Ora, sulla scrivania fra carte computer penne – troppo pesante e scomodo da leggere a letto – Il fascino del fascismo, di cui detto all’inizio. Avendo da tempo ridotto l’invasione nell’ambito del saggio, vado avanti a rilento. Il caldo di questi giorni rende il fisico e il pensare onerosi. E, credo, ormai di prediligere le idee quando si rendono azione (rubo da Pound), qui sotto la forma descrittiva della letteratura. Più prossima al linguaggio del corpo. E, dunque, un saggio deve avere il sapore, diretto, della provocazione, spirito sangue inchiostro fazioso e di parte. Del resto la pretesa oggettiva l’onestà intellettuale l’ambito scientifico vanno bene quando si dà peso e credibilità al vero – oltre ad essere spesso l’alibi per non compromettersi. Chi s’è dato ad attingere da Nietzsche parole e sentimenti e contrapposizioni e musica e danza di stelle conosce l’illusione e l’inganno del principio di verità.
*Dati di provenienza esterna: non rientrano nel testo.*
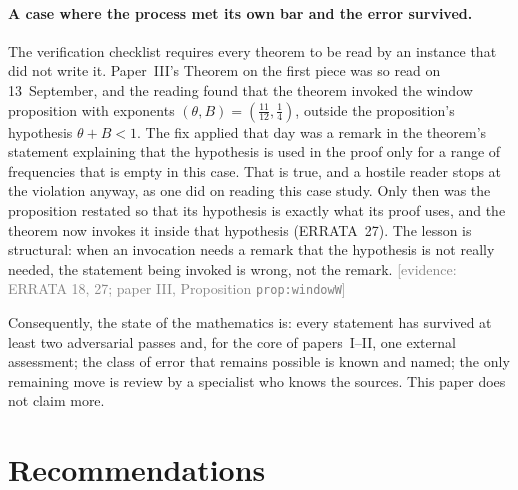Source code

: \documentclass[11pt,a4paper]{article}
\newcommand{\evidence}[1]{{\footnotesize\textcolor{Gray}{[evidence: #1]}}}
\begin{document}
\paragraph{A case where the process met its own bar and the error survived.} The verification checklist requires
every theorem to be read by an instance that did not write it. Paper~III's Theorem on the first piece was so read on
13~September, and the reading found that the theorem invoked the window proposition with exponents
$(\theta,B)=(\tfrac{11}{12},\tfrac14)$, outside the proposition's hypothesis $\theta+B<1$. The fix applied that day was
a remark in the theorem's statement explaining that the hypothesis is used in the proof only for a range of
frequencies that is empty in this case. That is true, and a hostile reader stops at the violation anyway, as one did
on reading this case study. Only then was the proposition restated so that its hypothesis is exactly what its proof
uses, and the theorem now invokes it inside that hypothesis (ERRATA~27). The lesson is structural: when an invocation
needs a remark that the hypothesis is not really needed, the statement being invoked is wrong, not the remark.
\evidence{ERRATA 18, 27; paper III, Proposition \texttt{prop:windowW}}

Consequently, the state of the mathematics is: every statement has survived at least two adversarial passes and,
for the core of papers~I--II, one external assessment; the class of error that remains possible is known and
named; the only remaining move is review by a specialist who knows the sources. This paper does not claim more.

\section{Recommendations}\label{sec:recommend}
\end{document}
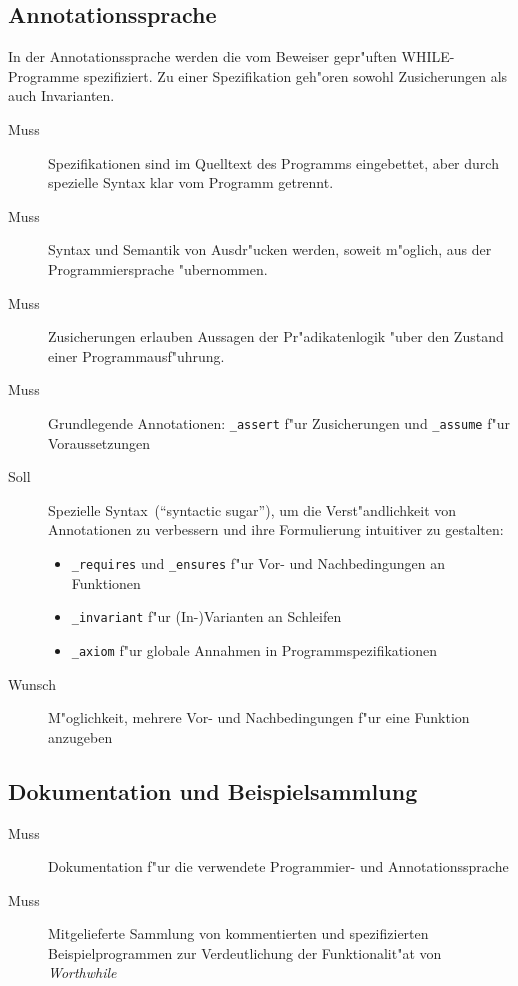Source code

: \subsection{Annotationssprache}%

In der \see Annotationssprache werden die vom Beweiser gepr"uften WHILE-Programme spezifiziert. Zu einer Spezifikation geh"oren sowohl Zusicherungen als auch Invarianten.%

\begin{description}%
    \item [Muss] Spezifikationen sind im Quelltext des Programms eingebettet, aber durch spezielle Syntax klar vom Programm getrennt.%
    \item [Muss] Syntax und Semantik von Ausdr"ucken werden, soweit m"oglich, aus der Programmiersprache "ubernommen.%
    \item [Muss] Zusicherungen erlauben Aussagen der \see Pr"adikatenlogik "uber den Zustand einer Programmausf"uhrung.%
    \item [Muss] Grundlegende Annotationen: \texttt{\_assert} f"ur Zusicherungen und \texttt{\_assume} f"ur Voraussetzungen%
    \item [Soll] Spezielle Syntax~("`syntactic sugar"'), um die Verst"andlichkeit von Annotationen zu verbessern und ihre Formulierung intuitiver zu gestalten:%
        \begin{itemize}%
            \item \texttt{\_requires} und \texttt{\_ensures} f"ur \see Vor- und Nachbedingungen an Funktionen%
            \item \texttt{\_invariant} f"ur \see (In-)Varianten an Schleifen%
            \item \texttt{\_axiom} f"ur \see globale Annahmen in Programmspezifikationen%
        \end{itemize}%
    \item [Wunsch] M"oglichkeit, mehrere Vor- und Nachbedingungen f"ur eine Funktion anzugeben%
\end{description}%

\subsection{Dokumentation und Beispielsammlung}%

\begin{description}%
    \item [Muss] Dokumentation f"ur die verwendete Programmier- und Annotationssprache%
    \item [Muss] Mitgelieferte Sammlung von kommentierten und spezifizierten Beispielprogrammen zur Verdeutlichung der Funktionalit"at von \textit{Worthwhile}%
\end{description}%
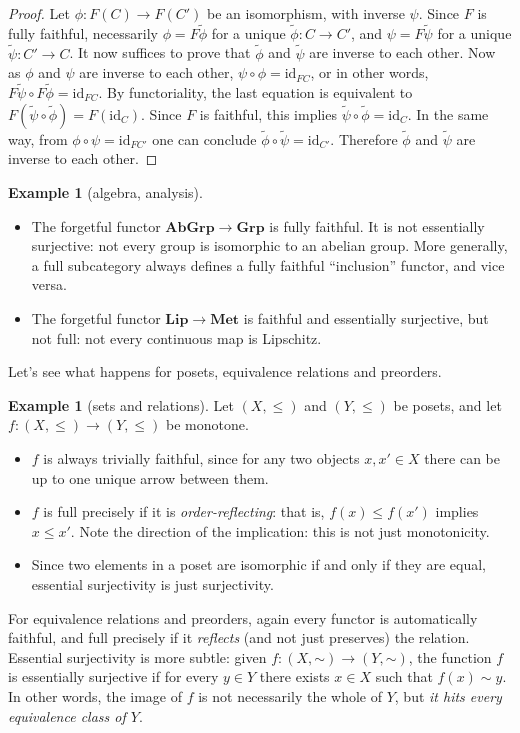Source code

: \documentclass[12pt,oneside]{scrbook}
\def\simord{\mathord\sim}
\numberwithin{equation}{section}
\theoremstyle{plain}
\theoremstyle{definition}
\newtheorem{eg}[thm]{Example}
\newcommand{\cat}[1]{{\mathbf{#1}}} %
\newcommand{\Grp}{\cat{Grp}}
\DeclareMathOperator{\1}{\mathbbm{1}}
\DeclareMathOperator{\2}{\mathbbm{2}}
\newcommand{\id}{\mathrm{id}} %
\begin{document}
\begin{proof}
 Let $\phi:F(C)\to F(C')$ be an isomorphism, with inverse $\psi$. Since $F$ is fully faithful, necessarily $\phi=F\tilde{\phi}$ for a unique $\tilde{\phi}:C\to C'$, and $\psi=F\tilde{\psi}$ for a unique $\tilde{\psi}:C'\to C$. It now suffices to prove that $\tilde{\phi}$ and $\tilde{\psi}$ are inverse to each other. Now as $\phi$ and $\psi$ are inverse to each other, $\psi\circ\phi=\id_{FC}$, or in other words, $F\tilde{\psi}\circ F\tilde{\phi}=\id_{FC}$. By functoriality, the last equation is equivalent to $F(\tilde{\psi}\circ \tilde{\phi})=F(\id_C)$. Since $F$ is faithful, this implies $\tilde{\psi}\circ \tilde{\phi}=\id_C$. In the same way, from $\phi\circ\psi=\id_{FC'}$ one can conclude $\tilde{\phi}\circ \tilde{\psi}=\id_{C'}$. Therefore $\tilde{\phi}$ and $\tilde{\psi}$ are inverse to each other.
\end{proof}


\begin{eg}[algebra, analysis]
\phantom{.}
 \begin{itemize}
  \item The forgetful functor $\cat{AbGrp}\to\Grp$ is fully faithful. It is not essentially surjective: not every group is isomorphic to an abelian group.
  More generally, a full subcategory always defines a fully faithful ``inclusion'' functor, and vice versa. 
  \item The forgetful functor $\cat{Lip}\to\cat{Met}$ is faithful and essentially surjective, but not full: not every continuous map is Lipschitz. 
 \end{itemize}
\end{eg}

Let's see what happens for posets, equivalence relations and preorders.

\begin{eg}[sets and relations]
 Let $(X,\le)$ and $(Y,\le)$ be posets, and let $f:(X,\le)\to (Y,\le)$ be monotone. 
 \begin{itemize}
  \item $f$ is always trivially faithful, since for any two objects $x,x'\in X$ there can be up to one unique arrow between them.
  \item $f$ is full precisely if it is \emph{order-reflecting}: that is, $f(x)\le f(x')$ implies $x\le x'$. Note the direction of the implication: this is not just monotonicity. 
  \item Since two elements in a poset are isomorphic if and only if they are equal, essential surjectivity is just surjectivity.
 \end{itemize}

 For equivalence relations and preorders, again every functor is automatically faithful, and full precisely if it \emph{reflects} (and not just preserves) the relation. Essential surjectivity is more subtle: given $f:(X,\simord)\to (Y,\simord)$, the function $f$ is essentially surjective if for every $y\in Y$ there exists $x\in X$ such that $f(x)\sim y$. In other words, the image of $f$ is not necessarily the whole of $Y$, but \emph{it hits every equivalence class of $Y$}. 
\end{eg}
\end{document}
‘Restituire alla vita la sua magia’. Di ogni libro cogliere – per farne propria – una frase una immagine una intuizione. Sapere che quella frase quell’eco quel concetto appartiene a uomini che furono voce di quel tempo eroico a cui hai affidato gli ideali e i sogni della tua giovinezza e che, indegnamente, ti appartengono ormai. Ossa carne sangue. Del resto mi basta, per dirla con Marinetti, ‘musica di sentimenti’. In edicola la ristampa, in offerta con un quotidiano, Il corsaro nero di Emilio Salgari e mi torna a mente la scena in cui – ed è la scena finale – i due filibustieri si guardano fra loro e con un sussurro ‘anche il Corsaro Nero piange’…
In Albero e foglia (Rusconi, 1976) l’autore de Il Signore degli Anelli, John R. R. Tolkien, nel saggio Sulle fiabe scrive, ad esempio: ‘è stato nelle fiabe che, per la prima volta, ho scoperto la potenza delle parole e la meraviglia di cose come la pietra, il legno, il ferro, la casa e il fuoco, il pane e il vino’. Nel nostro giardino della casa sulla costa della Romagna vi erano due cespugli di bambù – le tigri di Mompracem o Pecos Bill vi si sono incarnati, hanno preso forma prima ancora che sapessi leggerne le avventure. Ero io autore e creatore quando raccogliendo una canna davo ad essa il ruolo di spada o fucile o arco e frecce… Io e quella canna trasmutavamo il mondo.
Sono andato oltre e altrove? Dal libro di Tarmo Kunnas a D. H. Lawrence e Knut Hamsun e Tolkien e, per finire, l’immancabile me stesso… Cercherò di auto-assolvermi. Se in un saggio, ove si affastellano intellettuali e idee e le loro scelte, emerge il linguaggio del corpo quale una di quelle motivazioni che furono a fondamenta di quelle scelte e idee per guardare con ‘simpatia’ al fascismo, e se quel linguaggio ci appartiene e ci domina, nonostante lo si tenda sovente a sottacere in nome di una pretesa razionalità… beh, quelle idee e quelle scelte non solo meritano maggiore riconoscimento e rispetto ma sono le uniche ‘vere e giuste e belle’ a cui affidare la mente e il cuore.